++++ Records for this task
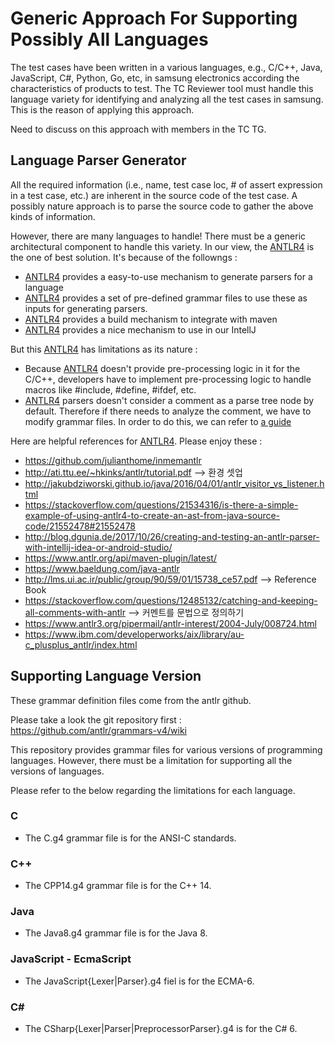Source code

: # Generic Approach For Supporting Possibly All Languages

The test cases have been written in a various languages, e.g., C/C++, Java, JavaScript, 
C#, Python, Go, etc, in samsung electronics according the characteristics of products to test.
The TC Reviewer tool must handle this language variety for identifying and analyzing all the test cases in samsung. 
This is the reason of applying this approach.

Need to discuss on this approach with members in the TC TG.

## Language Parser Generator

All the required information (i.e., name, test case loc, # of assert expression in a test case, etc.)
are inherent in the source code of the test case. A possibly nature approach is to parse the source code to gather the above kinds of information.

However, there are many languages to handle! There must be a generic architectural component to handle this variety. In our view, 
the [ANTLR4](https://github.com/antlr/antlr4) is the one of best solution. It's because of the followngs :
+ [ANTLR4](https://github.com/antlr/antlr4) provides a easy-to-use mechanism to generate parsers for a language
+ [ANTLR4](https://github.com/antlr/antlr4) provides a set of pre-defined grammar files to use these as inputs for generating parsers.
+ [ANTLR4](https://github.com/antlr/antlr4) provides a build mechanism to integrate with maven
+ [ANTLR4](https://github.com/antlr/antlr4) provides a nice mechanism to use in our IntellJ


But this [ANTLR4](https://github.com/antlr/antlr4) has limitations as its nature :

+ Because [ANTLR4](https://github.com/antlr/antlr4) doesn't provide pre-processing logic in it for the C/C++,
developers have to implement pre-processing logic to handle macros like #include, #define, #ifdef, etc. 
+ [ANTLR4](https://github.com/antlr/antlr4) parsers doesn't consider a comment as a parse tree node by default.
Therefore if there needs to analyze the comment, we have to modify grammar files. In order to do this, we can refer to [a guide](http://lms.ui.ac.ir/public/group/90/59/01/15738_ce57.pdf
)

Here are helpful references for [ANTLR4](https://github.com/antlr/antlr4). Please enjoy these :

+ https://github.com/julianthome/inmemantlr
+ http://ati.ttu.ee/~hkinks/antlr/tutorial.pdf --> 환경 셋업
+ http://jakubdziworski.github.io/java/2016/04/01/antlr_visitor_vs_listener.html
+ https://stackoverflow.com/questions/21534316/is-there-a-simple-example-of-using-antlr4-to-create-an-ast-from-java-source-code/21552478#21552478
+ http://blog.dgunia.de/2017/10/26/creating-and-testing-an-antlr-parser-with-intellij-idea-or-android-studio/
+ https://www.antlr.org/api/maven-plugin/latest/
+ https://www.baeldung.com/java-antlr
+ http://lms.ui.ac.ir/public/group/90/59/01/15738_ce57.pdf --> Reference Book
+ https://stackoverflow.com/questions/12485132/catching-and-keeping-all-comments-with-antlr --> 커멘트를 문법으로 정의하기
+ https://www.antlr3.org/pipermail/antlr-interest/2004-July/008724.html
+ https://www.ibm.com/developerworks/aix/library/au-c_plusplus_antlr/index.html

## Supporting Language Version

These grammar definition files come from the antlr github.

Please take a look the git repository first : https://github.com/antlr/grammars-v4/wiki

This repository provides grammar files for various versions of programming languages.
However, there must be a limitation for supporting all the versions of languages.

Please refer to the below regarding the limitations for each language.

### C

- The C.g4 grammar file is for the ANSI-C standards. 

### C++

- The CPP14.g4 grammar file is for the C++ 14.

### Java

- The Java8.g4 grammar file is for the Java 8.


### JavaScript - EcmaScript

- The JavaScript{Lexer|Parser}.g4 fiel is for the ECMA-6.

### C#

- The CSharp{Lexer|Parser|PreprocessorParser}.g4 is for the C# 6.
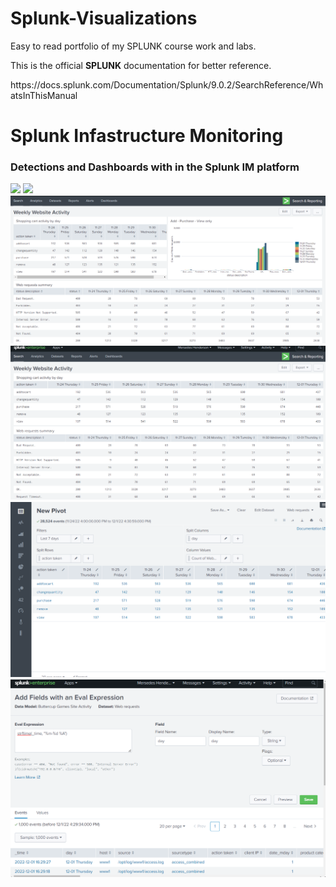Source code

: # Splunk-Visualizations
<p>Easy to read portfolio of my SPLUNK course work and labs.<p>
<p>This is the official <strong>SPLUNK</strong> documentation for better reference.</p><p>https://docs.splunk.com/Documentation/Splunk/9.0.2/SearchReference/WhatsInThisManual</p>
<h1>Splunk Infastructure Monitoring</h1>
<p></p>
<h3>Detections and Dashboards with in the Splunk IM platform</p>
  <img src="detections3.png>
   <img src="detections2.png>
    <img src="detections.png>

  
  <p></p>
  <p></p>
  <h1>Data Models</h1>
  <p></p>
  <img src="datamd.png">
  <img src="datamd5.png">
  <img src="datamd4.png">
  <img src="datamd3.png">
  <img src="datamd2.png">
++++++++
What to produce | Please retype exactly, and only, the lines starting at the one that contains "<h1>Data Models</h1>" and ending with the last line of the material.

Exercise response |
  <h1>Data Models</h1>
  <p></p>
  <img src="datamd.png">
  <img src="datamd5.png">
  <img src="datamd4.png">
  <img src="datamd3.png">
  <img src="datamd2.png">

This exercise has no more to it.